> _WHAT TO DO_:
The response should contain only those lines of the entries below that include the string "begin".

> _GIVEN RECORDS_:
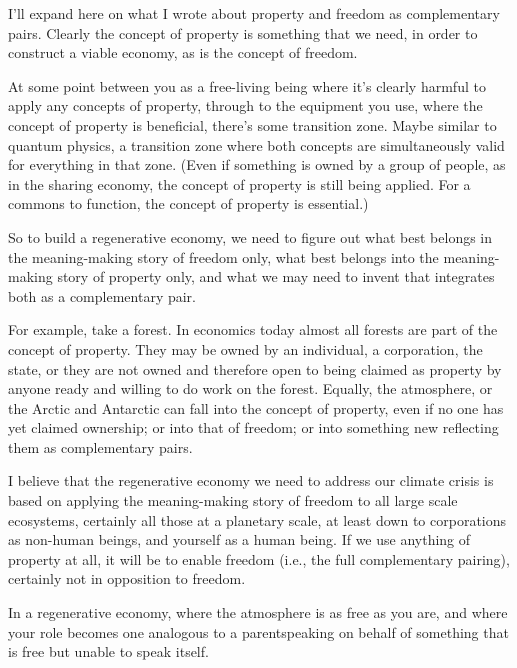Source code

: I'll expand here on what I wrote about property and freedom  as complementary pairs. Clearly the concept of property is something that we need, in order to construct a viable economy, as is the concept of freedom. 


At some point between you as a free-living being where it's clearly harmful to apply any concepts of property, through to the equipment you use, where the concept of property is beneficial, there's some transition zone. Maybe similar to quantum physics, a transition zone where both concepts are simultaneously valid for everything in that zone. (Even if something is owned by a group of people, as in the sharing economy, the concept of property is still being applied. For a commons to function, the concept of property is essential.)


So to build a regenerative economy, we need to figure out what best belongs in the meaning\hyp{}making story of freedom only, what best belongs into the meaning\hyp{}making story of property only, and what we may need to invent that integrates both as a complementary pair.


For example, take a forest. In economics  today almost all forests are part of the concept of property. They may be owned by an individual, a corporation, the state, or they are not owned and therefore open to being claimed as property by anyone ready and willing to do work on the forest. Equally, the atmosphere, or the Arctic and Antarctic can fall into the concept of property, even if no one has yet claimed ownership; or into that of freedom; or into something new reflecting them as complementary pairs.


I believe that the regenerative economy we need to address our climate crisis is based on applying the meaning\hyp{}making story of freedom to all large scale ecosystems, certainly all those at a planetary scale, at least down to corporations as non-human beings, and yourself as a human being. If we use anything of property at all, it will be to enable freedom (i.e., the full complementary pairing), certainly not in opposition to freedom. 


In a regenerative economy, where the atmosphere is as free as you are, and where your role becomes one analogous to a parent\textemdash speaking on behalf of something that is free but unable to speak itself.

==

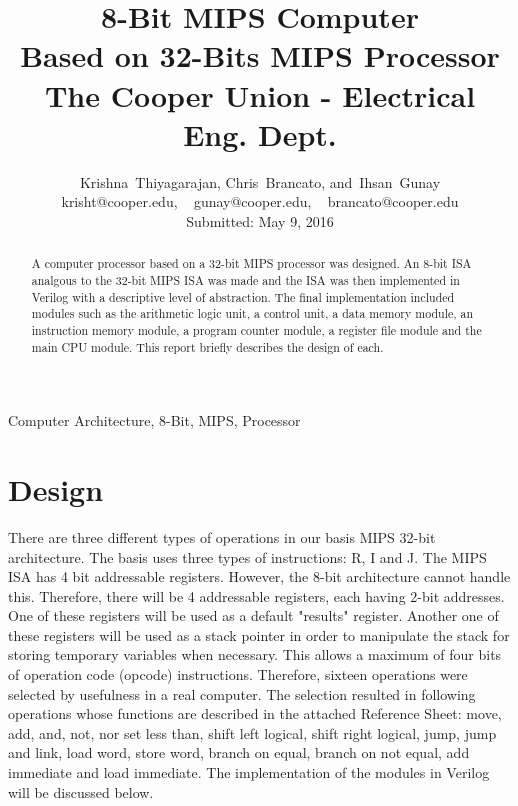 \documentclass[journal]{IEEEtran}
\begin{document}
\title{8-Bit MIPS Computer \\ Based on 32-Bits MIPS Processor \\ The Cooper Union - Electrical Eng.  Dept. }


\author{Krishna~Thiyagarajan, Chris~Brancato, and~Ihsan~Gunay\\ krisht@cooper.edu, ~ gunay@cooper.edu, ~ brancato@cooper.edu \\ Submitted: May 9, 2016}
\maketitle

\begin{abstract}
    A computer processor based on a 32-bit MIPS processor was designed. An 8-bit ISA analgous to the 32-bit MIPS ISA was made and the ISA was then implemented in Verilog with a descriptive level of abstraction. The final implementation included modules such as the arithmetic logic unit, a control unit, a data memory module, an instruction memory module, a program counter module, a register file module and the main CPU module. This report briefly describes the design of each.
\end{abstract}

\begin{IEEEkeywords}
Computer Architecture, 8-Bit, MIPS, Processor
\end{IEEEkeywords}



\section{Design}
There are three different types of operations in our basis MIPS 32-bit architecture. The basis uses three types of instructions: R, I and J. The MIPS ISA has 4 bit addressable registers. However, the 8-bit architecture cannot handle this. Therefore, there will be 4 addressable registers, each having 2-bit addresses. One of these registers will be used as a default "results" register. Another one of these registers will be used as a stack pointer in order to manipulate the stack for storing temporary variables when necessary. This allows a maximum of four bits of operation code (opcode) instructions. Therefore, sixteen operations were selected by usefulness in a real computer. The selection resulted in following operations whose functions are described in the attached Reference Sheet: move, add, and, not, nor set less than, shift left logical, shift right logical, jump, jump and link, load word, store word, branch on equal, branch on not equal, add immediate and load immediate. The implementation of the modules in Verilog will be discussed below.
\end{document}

> _ANSWER TO THE PROBLEM_:
\begin{document}
\begin{abstract}
\begin{IEEEkeywords}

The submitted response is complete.